Palouse by vwl





Chapter 22

Into the Wilderness – August 1992

A Month Later


            They arrived in Boise, Idaho, after an eight-hour drive followed by an overnight stay. Betty and Stan had driven the van while Micah sat in the back seat, irritated that he was being placed in this situation, but knowing he had little choice. They had parked in a plain, small shopping center. The sign alongside the door said Eagle Crest Wilderness Treks. What the sign didn’t disclose was that these treks were not designed for yuppies from Seattle and San Francisco, but for troubled teenagers.

            There were several other family groups waiting in or near their automobiles – parents with rebellious teenagers, Micah thought – waiting for the doors to open at 9 a.m.  He caught a flash of blue hair on one boy trying to avoid his parents – parents who wore clothes from Abercrombie & Fitch’s racks designed for people 20 years their younger. Their incongruous dress looked especially out of place in this small Boise shopping center. They looked overly confident, as if money alone could buy a sure solution to their child’s attitude. Micah offered a friendly nod toward the boy, but the response was a look that said: who-the-fuck-do-you-think-you-are? Micah shrugged. Another blond boy dressed in Nordstrom’s best was leaning against the wall of the neighboring business. Looking at Micah’s well-worn farm boots, he somehow must have convinced himself that Micah was a hick and therefore not deserving even of a nod of the head. Micah rolled his eyes.

            At five minutes to nine, two cars drove up, parked in the reserved spots, and disgorged three people dressed in mountain-casual jeans and flannel shirts. The first to the entrance took out her key and unlocked the door, reached around the doorframe to turn on the inside light and beckoned those outside to come in. She went to the counter and plugged in the coffee machine and then took some half & half and juice out of the small refrigerator sitting on a sideboard. She set some pastries alongside the drinks, leaving them in their opened bakery package.

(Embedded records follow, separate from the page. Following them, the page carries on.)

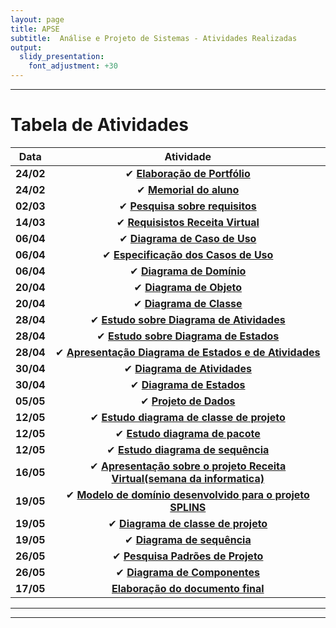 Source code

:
 ```yaml
---
layout: page
title: APSE
subtitle:  Análise e Projeto de Sistemas - Atividades Realizadas
output:
  slidy_presentation:
    font_adjustment: +30
---
```

---

# Tabela de Atividades

| **Data**    | **Atividade**      |
| ------- |:--------------------------------------------------------------------------------------------:| 
| **24/02**   | ✔ **[Elaboração de Portfólio](https://giovannafantacini.github.io/giovannafantacini.io/)**|
| **24/02**   | ✔ **[Memorial do aluno](https://giovannafantacini.github.io/giovannafantacini.io/aboutme/)**|
| **02/03**   | ✔ **[Pesquisa sobre requisitos](Atividades/Requisitos.pdf)**|
| **14/03**   | ✔ **[Requisistos Receita Virtual](https://docs.google.com/document/d/17w2iCt25jdSfD3fOOLtCA8yoCzZwHB1c9ZCQX_UrwFY/edit)**|
| **06/04**   | ✔ **[Diagrama de Caso de Uso](https://docs.google.com/document/d/10yKP2XiJFviRA-jOnXl1KFuf1LWa_1B0MvyDw1tzako/edit?usp=sharing)**|
| **06/04**   | ✔ **[Especificação dos Casos de Uso](https://docs.google.com/document/d/1O8iXkl4P6KlN44eZKUuuZZqS6fnWuIYJChssNbeUrjc/edit?usp=sharing)**|
| **06/04**   | ✔ **[Diagrama de Domínio](https://docs.google.com/document/d/1ffnylOiWnYWIs7UQR2NoTzmizPeWPA47Trwa--QpogY/edit?usp=sharing)**|
| **20/04**   | ✔ **[Diagrama de Objeto](https://docs.google.com/document/d/1DltzRUSYV90QyMGR3z0pnKa3TWbyIPy--VO8v7uZeDY/edit?usp=sharing)**|
| **20/04**   | ✔ **[Diagrama de Classe](https://docs.google.com/document/d/12vthy9ZPtP9_1GL6VB4korrS87HuWsfDhZg2aK5PaCE/edit?usp=sharing)**|
| **28/04**   | ✔ **[Estudo sobre Diagrama de Atividades](Atividades/DiagramaDeAtividades.pdf)**|
| **28/04**   | ✔ **[Estudo sobre Diagrama de Estados](Atividades/DiagramaDeEstados.pdf)**|
| **28/04**   | ✔ **[Apresentação Diagrama de Estados e de Atividades](Atividades/ApresentacaoDiagramas.pdf)**|
| **30/04**   | ✔ **[Diagrama de Atividades](https://docs.google.com/document/d/1tIoDNZKU67gI91BvVl-xFEkmgZMa1f-sZYW0vVEHxmY/edit?usp=sharing)**|
| **30/04**   | ✔ **[Diagrama de Estados](https://docs.google.com/document/d/14WYC8b4FMmdG4xBGvGrffW6P0vF3WXhcJOLYLNA5Qzk/edit?usp=sharing)**|
| **05/05**   | ✔ **[Projeto de Dados](https://docs.google.com/document/d/1X4F-6k5bEo054kr_ldZHR3M4FXMQJktwWasQKKNfuBQ/edit?usp=sharing)**|
| **12/05**   | ✔ **[Estudo diagrama de classe de projeto](Atividades/DiagramaDeClasseDeProjeto.pdf)**|
| **12/05**   | ✔ **[Estudo diagrama de pacote](Atividades/DiagramadePacote.pdf)**|
| **12/05**   | ✔ **[Estudo diagrama de sequência](Atividades/PesquisaDiagramadeSequencia.pdf)**|
| **16/05**   | ✔ **[Apresentação sobre o projeto Receita Virtual(semana da informatica)](https://drive.google.com/drive/folders/1mmxTfadAaMOsdANNipppOd-DcQP4-mzk?usp=sharing)**|
| **19/05**   | ✔ **[Modelo de domínio desenvolvido para o projeto SPLINS](Atividades/DiagramaDeDominioSPLINS(FeitoReceitaMedica).pdf)**|
| **19/05**   | ✔ **[Diagrama de classe de projeto](https://docs.google.com/document/d/1xsDVNcud3D8tBcW9KH4lqqjxxvi7_7S-gcoc0cBrGN8/edit?usp=sharing)**|
| **19/05**   | ✔ **[Diagrama de sequência](https://docs.google.com/document/d/1lL3F7_-j9v_XAXoSyikbV_k4WlxPARxOOGOIgoxOTSk/edit?usp=sharing)**|
| **26/05**   | ✔ **[Pesquisa Padrões de Projeto](https://docs.google.com/document/d/1w2Wi89WcMau89s9IsF4vZcVwrxduN1fdNZRCQcUUako/edit?usp=sharing)**|
| **26/05**   | ✔ **[Diagrama de Componentes](https://docs.google.com/document/d/1i1mcwalr4hmc2uFratGFOAqjnbZ8aU3JqCAOGXNDhPM/edit?usp=sharing)**|
| **17/05**   |  **[Elaboração do documento final](https://docs.google.com/document/d/1hX8-y8aBUQ58xaxR89YZ8Wgj9zDPYtFNl37nypS2AxI/edit?usp=sharing)**|

---


---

            “Help yourself, everybody. The coffee won’t be ready for a half hour, though. There’s some instant or tea if you can’t wait.”

            Micah looked around the room. There were a couple of dozen molded plastic chairs in orange and pea green. The walls were painted institutional beige. The floor tile was a similarly dull color. Over the walls were tacked a number of maps, a number of prints of mountain scenes and posters with anti-anger slogans. At one end of the room were two easels with paper pads, ready to be filled with words. Doors led off to a kitchen/break room, some administrative offices and a utility room.

            Eight mostly surly teenagers and their parents filed into the room and found chairs, some having stopped first for food from the sideboard. For most teenagers, there were two parents there, but some had only a father or mother. One boy was bracketed by two women, and Micah found himself speculating on whether they were both his parents. 

            Judging from the looks and actions of the others in the room, Micah thought it was going to be a long day, and it was. These kids weren’t like him. They were losers. He could tell from their looks, their facial movements and their dress. Micah knew that he possessed more talent than they could muster with all their being.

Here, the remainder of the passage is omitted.